Продолжение модернизма, постколониальное единство и эстетика взаимодействия фирменные идеи вышеупомянутых кураторов маркируют их сложные и проницательные попытки осмыслить тот спектр ценностей, практик и влияний, что играл определяющую роль десять пятнадцать лет назад. Для меня, как для искусствоведа и историка современного искусства, важны сегодняшние вопросы: как те течения, что я выделил в 2000-м, развились к нынешнему времени? Как они изменились относительно друг друга? Какие другие виды искусства и околохудожественных практик возникли сегодня, и как они влияют на эти течения или предполагают возникновение других? Я представляю свои идеи, когда преподаю, делаю доклады или пишу статьи и книги. Критическая мысль об этих явлениях, которую демонстрируют кураторы-новаторы (вышеупомянутые трое, а также Дэн Камерон, Катрин Давид, Чарльз Эше, Хоу Ханьжу, Мария Линд, Ханс Ульрих Обрист и многие другие), основана на их осмыслении современного состояния искусства и призвана прежде всего представить это осмысление в формате большой, расширенной выставки того или иного рода.
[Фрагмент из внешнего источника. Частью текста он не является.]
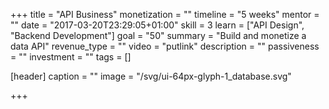 +++
title = "API Business"
monetization = ""
timeline = "5 weeks"
mentor = ""
date = "2017-03-20T23:29:05+01:00"
skill = 3
learn = ["API Design", "Backend Development"]
goal = "50"
summary = "Build and monetize a data API"
revenue_type = ""
video = "putlink"
description = ""
passiveness = ""
investment = ""
tags = []

[header]
  caption = ""
  image = "/svg/ui-64px-glyph-1_database.svg"

+++

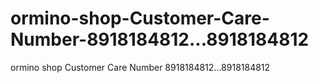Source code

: # ormino-shop-Customer-Care-Number-8918184812...8918184812
ormino shop Customer Care Number 8918184812...8918184812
Выставочная практика может быть разной: от изменения развески части постоянной коллекции и самых разнообразных видов временных выставок и до организации разовых событий, создания сети площадок или создания полемического взаимодействия, например, в публичной дискуссии. Выставка в таком «расширенном» смысле делается в первую очередь для того, чтобы придать форму опыту зрителя, увести его в мыслительное путешествие, которое будет развиваться по заданному маршруту, но без конечной точки, через узоры аффективных пониманий, каждое из которых возникает из акта смотрения. В итоге зритель осознает замысел куратора, и этот путь к пониманию, возможно, натолкнет их обоих на мысли, ранее не приходившие им в голову.